**Task directions**
Copy every line of the listing that holds the string "should".

**Records for this exercise**
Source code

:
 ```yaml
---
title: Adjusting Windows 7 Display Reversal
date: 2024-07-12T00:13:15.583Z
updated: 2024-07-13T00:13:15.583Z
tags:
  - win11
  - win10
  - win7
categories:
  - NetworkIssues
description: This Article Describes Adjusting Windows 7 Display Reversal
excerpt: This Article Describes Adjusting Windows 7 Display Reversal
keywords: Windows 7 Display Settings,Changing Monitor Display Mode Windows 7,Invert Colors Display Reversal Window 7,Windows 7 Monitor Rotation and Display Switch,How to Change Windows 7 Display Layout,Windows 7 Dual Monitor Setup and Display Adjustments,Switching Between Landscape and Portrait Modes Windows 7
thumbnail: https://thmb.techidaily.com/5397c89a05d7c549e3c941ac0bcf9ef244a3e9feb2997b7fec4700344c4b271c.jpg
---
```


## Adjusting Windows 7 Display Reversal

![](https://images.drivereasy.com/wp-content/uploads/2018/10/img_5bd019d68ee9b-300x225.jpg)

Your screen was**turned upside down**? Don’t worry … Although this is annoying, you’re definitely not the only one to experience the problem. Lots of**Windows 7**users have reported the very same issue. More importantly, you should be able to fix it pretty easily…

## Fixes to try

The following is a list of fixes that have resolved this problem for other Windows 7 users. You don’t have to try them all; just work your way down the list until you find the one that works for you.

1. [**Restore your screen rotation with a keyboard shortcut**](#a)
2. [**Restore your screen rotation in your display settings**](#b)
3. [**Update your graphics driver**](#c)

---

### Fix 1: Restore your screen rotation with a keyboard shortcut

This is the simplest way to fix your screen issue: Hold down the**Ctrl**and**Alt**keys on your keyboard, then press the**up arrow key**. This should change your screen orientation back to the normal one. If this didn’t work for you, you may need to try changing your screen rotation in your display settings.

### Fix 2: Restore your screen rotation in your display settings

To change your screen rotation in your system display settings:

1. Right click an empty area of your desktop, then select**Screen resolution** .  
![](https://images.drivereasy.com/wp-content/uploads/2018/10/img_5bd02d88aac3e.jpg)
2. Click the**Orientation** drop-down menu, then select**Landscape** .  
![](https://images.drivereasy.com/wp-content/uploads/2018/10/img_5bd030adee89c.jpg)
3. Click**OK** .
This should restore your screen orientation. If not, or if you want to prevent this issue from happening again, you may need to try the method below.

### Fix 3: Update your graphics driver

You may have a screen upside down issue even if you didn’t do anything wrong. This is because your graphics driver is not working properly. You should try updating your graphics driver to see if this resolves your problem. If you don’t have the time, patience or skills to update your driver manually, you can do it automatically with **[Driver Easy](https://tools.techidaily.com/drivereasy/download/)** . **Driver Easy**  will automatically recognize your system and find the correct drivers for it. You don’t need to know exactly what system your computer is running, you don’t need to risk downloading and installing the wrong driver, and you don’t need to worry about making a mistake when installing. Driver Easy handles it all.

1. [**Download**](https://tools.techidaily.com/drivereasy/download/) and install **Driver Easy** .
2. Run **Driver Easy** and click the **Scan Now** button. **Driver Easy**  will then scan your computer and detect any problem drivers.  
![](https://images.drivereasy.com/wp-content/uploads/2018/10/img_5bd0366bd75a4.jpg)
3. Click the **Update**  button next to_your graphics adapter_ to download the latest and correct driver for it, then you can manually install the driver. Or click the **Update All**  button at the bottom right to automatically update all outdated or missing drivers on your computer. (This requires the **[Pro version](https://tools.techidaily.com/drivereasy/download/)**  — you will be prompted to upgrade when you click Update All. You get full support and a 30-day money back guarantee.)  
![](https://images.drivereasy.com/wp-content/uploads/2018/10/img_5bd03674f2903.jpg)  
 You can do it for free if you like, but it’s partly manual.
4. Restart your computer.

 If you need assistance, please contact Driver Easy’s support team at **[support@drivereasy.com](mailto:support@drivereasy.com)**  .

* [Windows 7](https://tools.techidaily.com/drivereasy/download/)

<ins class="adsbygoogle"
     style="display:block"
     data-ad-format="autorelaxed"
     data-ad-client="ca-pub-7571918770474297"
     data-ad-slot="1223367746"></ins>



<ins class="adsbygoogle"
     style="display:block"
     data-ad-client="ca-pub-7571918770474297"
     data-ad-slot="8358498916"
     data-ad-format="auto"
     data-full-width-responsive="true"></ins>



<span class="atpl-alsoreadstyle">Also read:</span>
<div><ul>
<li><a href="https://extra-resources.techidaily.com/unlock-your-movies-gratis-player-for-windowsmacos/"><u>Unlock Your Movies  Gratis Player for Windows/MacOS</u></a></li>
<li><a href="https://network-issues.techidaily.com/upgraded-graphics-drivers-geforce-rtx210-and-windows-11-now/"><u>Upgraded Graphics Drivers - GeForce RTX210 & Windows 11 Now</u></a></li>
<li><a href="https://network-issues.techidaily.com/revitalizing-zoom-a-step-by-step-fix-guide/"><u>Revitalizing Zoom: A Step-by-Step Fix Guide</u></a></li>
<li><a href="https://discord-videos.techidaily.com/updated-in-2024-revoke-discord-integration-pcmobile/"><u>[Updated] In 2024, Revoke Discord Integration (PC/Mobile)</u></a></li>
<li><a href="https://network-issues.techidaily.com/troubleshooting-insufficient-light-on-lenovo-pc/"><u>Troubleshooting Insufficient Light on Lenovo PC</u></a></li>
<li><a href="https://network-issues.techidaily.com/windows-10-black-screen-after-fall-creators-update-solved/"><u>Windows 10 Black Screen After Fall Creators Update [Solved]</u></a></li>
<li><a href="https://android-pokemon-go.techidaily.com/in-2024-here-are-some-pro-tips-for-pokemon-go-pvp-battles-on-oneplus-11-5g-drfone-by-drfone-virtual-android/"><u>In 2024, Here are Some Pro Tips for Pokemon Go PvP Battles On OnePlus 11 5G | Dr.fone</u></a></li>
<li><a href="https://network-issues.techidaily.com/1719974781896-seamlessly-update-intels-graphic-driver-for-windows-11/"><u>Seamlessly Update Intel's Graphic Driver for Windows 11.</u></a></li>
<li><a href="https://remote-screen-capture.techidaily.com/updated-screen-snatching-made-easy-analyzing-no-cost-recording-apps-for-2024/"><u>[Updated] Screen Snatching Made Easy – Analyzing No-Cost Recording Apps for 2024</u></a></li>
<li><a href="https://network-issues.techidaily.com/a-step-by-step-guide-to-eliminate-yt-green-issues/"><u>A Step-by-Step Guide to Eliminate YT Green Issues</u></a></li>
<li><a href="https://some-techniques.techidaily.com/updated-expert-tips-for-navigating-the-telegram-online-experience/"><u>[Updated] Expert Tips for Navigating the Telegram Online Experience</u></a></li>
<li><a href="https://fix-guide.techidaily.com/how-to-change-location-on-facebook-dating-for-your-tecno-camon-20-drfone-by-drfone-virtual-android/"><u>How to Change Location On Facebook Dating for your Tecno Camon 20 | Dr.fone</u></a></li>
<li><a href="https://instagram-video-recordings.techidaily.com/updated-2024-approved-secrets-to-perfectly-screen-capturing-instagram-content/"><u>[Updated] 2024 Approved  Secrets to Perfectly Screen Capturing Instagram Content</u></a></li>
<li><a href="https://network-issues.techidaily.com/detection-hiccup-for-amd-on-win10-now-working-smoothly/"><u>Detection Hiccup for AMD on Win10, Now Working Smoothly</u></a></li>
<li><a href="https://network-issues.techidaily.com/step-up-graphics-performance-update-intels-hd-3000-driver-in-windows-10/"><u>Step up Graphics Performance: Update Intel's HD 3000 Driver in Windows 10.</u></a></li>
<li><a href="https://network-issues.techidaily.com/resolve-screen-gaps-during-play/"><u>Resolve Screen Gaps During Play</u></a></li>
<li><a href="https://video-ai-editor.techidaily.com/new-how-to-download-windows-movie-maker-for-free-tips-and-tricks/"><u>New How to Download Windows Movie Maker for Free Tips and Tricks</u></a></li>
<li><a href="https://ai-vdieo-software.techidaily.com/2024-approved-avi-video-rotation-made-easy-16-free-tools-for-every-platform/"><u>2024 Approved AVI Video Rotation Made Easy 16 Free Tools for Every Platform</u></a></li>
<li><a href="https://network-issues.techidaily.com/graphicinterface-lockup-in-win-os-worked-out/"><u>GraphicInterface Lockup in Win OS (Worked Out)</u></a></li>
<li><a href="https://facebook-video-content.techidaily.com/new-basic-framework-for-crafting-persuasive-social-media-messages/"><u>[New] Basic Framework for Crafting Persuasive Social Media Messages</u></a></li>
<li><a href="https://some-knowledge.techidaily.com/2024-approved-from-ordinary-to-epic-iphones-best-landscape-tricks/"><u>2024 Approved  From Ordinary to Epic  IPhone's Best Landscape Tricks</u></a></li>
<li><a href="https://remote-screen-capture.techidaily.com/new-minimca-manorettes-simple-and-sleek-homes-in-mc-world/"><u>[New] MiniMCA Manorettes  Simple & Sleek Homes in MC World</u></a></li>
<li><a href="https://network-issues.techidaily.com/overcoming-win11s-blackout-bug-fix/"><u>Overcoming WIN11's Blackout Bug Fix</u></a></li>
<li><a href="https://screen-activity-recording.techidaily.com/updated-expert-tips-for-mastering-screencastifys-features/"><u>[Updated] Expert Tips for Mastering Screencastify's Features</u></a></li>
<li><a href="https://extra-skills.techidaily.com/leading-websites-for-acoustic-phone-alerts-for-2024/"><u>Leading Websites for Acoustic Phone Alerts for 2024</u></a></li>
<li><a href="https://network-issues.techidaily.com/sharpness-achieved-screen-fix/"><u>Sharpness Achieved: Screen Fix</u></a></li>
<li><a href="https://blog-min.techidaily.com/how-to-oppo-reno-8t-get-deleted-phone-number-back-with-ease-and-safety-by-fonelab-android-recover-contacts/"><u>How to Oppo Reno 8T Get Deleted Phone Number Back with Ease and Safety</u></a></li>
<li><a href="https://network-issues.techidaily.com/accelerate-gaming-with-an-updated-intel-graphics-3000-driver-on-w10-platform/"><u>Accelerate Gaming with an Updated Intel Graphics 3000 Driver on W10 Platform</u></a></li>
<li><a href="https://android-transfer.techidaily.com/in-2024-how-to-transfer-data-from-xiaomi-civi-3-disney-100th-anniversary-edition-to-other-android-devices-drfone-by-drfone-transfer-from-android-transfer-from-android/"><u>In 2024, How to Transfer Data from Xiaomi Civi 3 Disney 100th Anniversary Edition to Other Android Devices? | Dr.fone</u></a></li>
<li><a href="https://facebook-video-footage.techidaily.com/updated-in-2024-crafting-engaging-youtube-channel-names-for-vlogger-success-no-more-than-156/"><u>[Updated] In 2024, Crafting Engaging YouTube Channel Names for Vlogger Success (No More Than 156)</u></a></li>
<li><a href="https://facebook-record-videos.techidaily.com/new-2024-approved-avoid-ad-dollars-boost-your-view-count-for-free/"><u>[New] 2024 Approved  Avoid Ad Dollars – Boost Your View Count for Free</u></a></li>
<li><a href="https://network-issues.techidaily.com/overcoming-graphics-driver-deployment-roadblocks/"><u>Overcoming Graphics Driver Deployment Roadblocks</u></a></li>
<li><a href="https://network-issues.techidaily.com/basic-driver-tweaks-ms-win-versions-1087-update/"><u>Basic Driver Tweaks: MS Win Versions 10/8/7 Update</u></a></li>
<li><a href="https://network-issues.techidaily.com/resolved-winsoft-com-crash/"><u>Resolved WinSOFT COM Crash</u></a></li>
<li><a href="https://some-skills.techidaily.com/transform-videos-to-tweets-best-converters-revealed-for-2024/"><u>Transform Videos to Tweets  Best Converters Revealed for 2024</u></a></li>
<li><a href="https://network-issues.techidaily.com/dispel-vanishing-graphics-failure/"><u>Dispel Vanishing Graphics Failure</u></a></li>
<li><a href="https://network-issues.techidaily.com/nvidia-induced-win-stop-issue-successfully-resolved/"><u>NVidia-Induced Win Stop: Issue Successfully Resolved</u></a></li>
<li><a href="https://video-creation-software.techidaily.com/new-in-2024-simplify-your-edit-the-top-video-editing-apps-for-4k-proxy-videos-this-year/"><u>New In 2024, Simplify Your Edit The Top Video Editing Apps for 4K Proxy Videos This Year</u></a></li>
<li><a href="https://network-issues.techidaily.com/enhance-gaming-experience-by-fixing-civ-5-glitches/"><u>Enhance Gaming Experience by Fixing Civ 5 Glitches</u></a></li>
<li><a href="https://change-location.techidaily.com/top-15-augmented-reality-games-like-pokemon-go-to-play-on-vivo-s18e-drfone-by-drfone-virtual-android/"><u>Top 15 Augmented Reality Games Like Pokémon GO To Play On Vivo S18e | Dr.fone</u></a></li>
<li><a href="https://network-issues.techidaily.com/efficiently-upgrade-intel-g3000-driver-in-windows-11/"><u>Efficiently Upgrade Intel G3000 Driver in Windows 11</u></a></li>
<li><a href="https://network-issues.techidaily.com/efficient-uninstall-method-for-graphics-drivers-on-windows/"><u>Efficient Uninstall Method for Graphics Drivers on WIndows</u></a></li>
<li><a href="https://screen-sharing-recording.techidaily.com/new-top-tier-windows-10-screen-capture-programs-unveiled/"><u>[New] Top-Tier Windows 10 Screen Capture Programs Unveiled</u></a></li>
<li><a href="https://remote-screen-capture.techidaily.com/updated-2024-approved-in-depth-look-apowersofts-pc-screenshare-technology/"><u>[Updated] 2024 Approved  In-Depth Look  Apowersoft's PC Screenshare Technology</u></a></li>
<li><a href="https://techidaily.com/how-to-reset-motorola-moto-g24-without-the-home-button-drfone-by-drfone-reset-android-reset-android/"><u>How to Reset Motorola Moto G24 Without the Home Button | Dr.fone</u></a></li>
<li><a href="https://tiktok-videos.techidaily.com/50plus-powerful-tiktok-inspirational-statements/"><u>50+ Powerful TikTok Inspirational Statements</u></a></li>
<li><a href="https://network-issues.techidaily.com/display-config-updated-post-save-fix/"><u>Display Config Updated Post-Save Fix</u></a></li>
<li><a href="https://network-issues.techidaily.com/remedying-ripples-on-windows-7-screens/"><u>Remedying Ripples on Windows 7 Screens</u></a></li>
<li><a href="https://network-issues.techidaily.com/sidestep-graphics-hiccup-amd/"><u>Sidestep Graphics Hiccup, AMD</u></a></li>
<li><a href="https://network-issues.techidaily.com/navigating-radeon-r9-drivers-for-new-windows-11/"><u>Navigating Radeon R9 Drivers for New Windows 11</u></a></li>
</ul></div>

**Solved exercise**
Your screen was**turned upside down**? Don’t worry … Although this is annoying, you’re definitely not the only one to experience the problem. Lots of**Windows 7**users have reported the very same issue. More importantly, you should be able to fix it pretty easily…
This is the simplest way to fix your screen issue: Hold down the**Ctrl**and**Alt**keys on your keyboard, then press the**up arrow key**. This should change your screen orientation back to the normal one. If this didn’t work for you, you may need to try changing your screen rotation in your display settings.
This should restore your screen orientation. If not, or if you want to prevent this issue from happening again, you may need to try the method below.
You may have a screen upside down issue even if you didn’t do anything wrong. This is because your graphics driver is not working properly. You should try updating your graphics driver to see if this resolves your problem. If you don’t have the time, patience or skills to update your driver manually, you can do it automatically with **[Driver Easy](https://tools.techidaily.com/drivereasy/download/)** . **Driver Easy**  will automatically recognize your system and find the correct drivers for it. You don’t need to know exactly what system your computer is running, you don’t need to risk downloading and installing the wrong driver, and you don’t need to worry about making a mistake when installing. Driver Easy handles it all.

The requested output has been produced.